**Try it**.
Look through the data below for the line with "resign from （辞职）" and the line with "## Why run Millennium?", then output those two and all lines in between, exactly as written.

**Material provided**.
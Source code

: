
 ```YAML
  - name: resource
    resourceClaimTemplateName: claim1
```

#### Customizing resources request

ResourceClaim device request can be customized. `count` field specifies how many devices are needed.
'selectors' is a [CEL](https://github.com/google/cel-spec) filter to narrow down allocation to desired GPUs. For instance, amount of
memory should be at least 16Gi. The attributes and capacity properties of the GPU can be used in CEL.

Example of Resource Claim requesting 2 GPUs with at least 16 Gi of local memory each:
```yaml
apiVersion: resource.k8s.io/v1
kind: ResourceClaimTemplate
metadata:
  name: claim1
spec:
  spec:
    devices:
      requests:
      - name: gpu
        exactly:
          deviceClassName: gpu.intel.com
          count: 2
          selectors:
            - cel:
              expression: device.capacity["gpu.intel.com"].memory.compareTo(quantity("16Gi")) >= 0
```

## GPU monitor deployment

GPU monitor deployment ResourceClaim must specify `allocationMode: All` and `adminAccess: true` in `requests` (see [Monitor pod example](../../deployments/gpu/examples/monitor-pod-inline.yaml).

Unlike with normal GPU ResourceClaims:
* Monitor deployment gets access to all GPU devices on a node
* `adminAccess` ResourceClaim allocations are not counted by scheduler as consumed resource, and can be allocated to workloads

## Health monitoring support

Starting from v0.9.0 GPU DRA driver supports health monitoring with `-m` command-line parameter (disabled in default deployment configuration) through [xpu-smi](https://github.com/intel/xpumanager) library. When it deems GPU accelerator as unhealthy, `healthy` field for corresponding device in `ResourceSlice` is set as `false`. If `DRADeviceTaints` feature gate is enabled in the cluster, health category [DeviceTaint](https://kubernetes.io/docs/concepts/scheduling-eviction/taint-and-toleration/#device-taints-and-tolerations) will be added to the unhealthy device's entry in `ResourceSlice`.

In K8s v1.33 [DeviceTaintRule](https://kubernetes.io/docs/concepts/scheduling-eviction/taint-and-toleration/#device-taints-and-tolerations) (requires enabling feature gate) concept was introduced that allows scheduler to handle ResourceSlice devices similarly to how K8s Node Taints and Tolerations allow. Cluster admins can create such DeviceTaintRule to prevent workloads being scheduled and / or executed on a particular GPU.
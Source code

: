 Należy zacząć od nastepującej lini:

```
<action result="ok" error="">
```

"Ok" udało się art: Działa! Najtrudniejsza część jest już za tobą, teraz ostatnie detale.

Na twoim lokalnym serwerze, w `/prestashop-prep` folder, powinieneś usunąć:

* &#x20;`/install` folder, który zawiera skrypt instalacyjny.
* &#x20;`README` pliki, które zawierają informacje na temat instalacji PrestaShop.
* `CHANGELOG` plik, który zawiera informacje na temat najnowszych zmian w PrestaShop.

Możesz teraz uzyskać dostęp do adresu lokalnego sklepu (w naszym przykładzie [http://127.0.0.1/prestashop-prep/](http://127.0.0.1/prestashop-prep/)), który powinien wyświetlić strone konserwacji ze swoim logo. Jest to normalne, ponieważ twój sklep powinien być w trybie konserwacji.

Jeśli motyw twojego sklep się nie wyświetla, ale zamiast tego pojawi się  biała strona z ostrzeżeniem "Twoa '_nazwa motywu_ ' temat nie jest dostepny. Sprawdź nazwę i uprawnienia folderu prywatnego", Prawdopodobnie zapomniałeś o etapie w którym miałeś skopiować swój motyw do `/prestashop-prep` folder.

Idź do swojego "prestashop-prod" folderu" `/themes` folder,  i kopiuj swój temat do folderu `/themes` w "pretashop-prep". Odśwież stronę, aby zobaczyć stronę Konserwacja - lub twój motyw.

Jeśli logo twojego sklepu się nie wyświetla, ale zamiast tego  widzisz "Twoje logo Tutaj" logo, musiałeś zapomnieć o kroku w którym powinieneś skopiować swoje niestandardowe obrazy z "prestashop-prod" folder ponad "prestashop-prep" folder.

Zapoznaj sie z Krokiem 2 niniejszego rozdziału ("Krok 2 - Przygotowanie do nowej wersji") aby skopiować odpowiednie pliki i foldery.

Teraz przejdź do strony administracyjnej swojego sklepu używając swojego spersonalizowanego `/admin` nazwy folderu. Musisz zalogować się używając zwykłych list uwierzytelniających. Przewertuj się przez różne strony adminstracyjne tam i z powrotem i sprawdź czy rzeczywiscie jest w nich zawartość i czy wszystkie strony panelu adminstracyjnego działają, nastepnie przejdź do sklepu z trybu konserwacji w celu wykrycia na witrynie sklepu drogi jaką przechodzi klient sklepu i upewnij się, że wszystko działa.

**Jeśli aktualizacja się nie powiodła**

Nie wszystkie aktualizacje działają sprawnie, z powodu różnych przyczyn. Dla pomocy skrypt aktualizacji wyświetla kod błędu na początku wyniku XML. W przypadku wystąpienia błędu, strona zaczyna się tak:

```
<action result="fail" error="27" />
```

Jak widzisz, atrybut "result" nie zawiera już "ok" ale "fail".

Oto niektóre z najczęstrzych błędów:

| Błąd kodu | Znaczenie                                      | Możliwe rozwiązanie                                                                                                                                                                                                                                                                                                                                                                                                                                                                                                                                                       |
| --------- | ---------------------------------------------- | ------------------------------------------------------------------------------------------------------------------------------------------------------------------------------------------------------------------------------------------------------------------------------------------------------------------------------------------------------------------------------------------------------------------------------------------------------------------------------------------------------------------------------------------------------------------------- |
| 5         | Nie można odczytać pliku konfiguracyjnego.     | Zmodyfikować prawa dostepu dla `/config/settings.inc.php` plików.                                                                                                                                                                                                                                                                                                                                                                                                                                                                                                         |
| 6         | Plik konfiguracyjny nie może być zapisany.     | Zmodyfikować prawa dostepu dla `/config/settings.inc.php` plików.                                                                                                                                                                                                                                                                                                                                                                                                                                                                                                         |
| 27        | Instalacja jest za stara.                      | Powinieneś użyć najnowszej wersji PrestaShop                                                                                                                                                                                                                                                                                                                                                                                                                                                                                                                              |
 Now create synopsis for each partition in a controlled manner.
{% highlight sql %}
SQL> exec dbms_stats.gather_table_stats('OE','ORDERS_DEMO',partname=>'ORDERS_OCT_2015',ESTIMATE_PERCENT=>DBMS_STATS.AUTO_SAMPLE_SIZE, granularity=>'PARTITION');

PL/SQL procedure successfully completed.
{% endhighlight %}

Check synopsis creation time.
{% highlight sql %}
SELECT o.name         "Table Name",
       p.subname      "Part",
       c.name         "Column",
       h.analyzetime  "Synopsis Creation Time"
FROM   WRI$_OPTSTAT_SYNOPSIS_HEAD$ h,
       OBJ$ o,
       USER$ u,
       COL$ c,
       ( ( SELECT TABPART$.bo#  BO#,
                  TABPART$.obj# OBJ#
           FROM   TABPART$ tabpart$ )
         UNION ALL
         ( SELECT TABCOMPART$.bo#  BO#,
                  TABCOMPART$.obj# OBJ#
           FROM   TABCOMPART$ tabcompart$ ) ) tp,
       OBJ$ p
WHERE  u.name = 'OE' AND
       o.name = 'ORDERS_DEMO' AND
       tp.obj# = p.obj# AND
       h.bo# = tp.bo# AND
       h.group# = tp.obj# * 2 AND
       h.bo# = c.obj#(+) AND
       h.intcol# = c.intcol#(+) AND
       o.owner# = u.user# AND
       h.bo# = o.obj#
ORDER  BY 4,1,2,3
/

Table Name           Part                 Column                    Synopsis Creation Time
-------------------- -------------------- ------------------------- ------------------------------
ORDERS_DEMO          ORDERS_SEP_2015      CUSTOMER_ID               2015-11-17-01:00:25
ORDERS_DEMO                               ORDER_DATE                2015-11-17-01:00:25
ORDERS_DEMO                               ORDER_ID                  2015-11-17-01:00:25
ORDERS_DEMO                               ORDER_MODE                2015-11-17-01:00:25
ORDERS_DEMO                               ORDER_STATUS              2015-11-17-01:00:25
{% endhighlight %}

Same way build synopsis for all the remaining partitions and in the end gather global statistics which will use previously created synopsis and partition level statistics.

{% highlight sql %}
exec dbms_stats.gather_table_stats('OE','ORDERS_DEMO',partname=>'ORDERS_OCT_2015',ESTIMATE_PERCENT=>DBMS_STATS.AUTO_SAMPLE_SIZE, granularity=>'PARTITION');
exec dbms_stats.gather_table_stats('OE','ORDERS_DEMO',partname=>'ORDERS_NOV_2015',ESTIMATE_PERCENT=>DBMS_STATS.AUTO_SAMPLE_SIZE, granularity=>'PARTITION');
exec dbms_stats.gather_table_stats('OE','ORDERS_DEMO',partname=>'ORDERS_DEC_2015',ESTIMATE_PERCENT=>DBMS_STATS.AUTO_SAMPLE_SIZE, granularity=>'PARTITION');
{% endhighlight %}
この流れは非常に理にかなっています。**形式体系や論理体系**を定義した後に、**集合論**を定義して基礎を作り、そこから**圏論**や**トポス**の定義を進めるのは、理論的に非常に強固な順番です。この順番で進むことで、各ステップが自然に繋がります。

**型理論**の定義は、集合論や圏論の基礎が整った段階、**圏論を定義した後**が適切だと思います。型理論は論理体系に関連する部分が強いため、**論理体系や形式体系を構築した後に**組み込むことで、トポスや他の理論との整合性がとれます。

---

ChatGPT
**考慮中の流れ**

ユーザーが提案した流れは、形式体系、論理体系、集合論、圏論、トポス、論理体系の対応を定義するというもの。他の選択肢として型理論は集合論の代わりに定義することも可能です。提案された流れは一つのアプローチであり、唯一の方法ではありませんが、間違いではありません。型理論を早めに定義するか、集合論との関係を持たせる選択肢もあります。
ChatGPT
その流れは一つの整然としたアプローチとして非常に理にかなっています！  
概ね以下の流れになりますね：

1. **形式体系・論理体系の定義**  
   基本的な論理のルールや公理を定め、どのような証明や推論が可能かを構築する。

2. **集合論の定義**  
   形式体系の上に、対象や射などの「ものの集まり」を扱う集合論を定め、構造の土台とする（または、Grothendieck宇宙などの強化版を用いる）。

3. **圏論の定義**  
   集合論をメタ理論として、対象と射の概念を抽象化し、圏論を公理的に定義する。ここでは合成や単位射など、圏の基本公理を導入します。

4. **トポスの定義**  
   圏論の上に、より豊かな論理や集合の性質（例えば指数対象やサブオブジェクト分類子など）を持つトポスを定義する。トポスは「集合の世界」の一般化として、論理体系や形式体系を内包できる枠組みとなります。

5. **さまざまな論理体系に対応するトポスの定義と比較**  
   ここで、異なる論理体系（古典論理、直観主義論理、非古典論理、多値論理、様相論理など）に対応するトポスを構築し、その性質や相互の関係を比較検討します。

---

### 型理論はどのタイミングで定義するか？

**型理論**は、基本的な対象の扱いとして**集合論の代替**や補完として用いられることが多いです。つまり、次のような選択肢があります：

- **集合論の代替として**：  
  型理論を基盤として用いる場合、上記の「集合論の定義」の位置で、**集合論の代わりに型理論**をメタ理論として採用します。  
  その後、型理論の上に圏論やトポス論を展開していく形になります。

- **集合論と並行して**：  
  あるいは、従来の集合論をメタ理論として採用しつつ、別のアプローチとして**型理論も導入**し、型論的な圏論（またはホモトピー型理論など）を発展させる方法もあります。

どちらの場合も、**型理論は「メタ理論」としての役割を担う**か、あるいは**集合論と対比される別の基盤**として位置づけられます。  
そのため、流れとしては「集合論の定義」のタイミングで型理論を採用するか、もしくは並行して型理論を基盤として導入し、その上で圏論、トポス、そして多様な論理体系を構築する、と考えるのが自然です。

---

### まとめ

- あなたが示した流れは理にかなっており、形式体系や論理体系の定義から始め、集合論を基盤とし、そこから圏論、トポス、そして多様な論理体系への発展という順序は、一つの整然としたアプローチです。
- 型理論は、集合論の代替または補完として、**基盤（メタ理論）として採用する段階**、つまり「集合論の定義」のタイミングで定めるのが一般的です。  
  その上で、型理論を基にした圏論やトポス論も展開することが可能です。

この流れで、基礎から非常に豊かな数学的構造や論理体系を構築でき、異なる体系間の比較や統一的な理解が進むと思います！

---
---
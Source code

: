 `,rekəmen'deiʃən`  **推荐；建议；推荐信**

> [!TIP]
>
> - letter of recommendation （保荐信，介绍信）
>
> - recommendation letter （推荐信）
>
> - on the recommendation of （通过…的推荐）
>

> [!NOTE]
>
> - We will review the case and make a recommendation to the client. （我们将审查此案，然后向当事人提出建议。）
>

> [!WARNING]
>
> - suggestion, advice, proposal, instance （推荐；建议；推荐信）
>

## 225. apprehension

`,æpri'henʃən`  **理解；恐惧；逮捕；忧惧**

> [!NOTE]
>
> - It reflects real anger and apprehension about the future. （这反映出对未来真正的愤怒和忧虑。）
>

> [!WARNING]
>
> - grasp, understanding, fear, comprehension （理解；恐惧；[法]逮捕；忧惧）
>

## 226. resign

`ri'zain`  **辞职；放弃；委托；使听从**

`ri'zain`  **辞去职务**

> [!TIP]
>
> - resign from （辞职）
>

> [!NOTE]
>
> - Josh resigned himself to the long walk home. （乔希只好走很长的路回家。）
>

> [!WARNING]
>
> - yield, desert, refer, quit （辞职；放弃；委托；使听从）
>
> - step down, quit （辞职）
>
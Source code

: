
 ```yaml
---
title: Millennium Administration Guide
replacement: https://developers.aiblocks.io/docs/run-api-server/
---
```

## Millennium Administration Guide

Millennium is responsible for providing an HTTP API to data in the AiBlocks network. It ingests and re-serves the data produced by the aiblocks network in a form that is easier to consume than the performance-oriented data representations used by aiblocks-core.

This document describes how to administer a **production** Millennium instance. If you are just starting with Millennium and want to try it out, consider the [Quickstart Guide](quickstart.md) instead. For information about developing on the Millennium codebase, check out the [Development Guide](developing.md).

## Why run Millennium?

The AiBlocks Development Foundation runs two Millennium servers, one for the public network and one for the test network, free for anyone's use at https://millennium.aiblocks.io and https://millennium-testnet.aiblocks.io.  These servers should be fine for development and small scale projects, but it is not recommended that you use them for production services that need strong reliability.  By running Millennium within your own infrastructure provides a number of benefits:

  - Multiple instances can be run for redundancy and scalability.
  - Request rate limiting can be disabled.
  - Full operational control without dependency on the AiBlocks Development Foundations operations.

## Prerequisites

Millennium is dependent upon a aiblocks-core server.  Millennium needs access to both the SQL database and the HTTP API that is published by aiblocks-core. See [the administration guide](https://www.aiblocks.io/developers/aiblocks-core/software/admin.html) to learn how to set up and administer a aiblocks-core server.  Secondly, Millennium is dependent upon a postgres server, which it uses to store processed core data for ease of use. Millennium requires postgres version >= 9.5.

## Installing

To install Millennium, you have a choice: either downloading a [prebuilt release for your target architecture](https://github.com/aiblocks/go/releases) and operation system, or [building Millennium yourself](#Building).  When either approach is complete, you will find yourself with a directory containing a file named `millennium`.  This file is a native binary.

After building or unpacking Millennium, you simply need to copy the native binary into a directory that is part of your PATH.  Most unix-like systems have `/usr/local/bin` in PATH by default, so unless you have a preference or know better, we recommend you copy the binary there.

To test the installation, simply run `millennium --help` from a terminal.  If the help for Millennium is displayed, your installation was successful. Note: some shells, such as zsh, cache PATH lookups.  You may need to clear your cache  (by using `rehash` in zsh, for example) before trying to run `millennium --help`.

**Answer space**.
> - resign from （辞职）
>

> [!NOTE]
>
> - Josh resigned himself to the long walk home. （乔希只好走很长的路回家。）
>

> [!WARNING]
>
> - yield, desert, refer, quit （辞职；放弃；委托；使听从）
>
> - step down, quit （辞职）
>
Source code

:
 ```yaml
---
title: Millennium Administration Guide
replacement: https://developers.aiblocks.io/docs/run-api-server/
---
```

## Millennium Administration Guide

Millennium is responsible for providing an HTTP API to data in the AiBlocks network. It ingests and re-serves the data produced by the aiblocks network in a form that is easier to consume than the performance-oriented data representations used by aiblocks-core.

This document describes how to administer a **production** Millennium instance. If you are just starting with Millennium and want to try it out, consider the [Quickstart Guide](quickstart.md) instead. For information about developing on the Millennium codebase, check out the [Development Guide](developing.md).

## Why run Millennium?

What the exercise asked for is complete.